■ **Brief**: Only lines that contain the string "Fragen" should be returned from the material below.

■ **Data extract**:
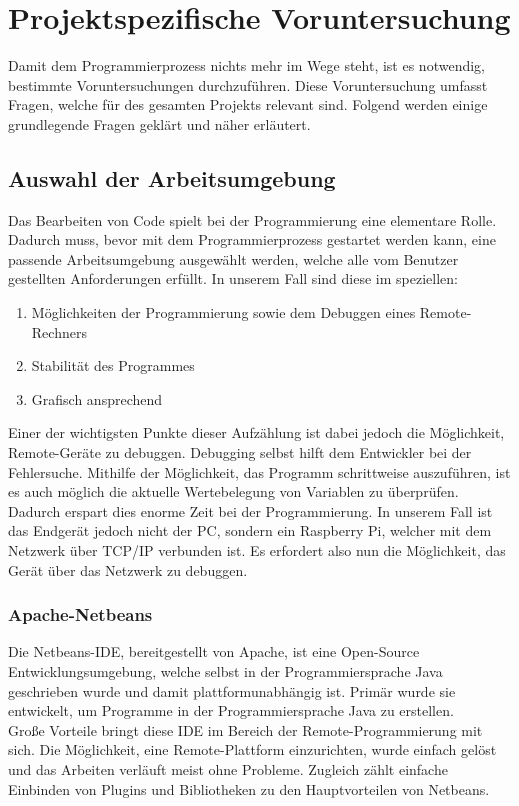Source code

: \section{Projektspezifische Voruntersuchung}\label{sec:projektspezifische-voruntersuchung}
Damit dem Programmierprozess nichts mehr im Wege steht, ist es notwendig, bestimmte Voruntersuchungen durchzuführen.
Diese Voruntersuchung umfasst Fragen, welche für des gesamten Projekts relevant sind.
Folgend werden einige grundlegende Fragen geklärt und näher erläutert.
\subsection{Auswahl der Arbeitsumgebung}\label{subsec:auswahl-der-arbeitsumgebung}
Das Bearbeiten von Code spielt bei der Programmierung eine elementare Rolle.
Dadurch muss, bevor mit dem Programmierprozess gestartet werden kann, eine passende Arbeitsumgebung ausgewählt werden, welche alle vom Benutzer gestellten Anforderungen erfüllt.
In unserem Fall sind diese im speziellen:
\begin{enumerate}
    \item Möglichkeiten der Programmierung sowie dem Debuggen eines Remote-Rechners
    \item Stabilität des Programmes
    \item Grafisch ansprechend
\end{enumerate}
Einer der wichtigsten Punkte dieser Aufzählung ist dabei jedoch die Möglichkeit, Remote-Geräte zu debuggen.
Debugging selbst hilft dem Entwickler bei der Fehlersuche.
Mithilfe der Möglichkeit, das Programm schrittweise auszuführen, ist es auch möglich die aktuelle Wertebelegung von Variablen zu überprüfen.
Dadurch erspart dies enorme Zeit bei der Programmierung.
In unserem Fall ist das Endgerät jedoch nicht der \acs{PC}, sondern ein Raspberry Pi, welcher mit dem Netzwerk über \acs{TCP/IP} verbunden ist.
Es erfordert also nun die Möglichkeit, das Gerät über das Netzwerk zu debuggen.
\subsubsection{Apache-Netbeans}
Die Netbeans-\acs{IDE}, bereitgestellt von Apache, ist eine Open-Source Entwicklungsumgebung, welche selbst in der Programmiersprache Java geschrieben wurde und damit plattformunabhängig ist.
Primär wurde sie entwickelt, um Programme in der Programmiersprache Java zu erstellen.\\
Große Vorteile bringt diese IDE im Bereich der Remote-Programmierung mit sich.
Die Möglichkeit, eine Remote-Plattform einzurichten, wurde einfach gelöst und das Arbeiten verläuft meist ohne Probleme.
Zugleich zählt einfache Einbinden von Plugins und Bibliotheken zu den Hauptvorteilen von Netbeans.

■ **Exercise solution**:
Diese Voruntersuchung umfasst Fragen, welche für des gesamten Projekts relevant sind.
Folgend werden einige grundlegende Fragen geklärt und näher erläutert.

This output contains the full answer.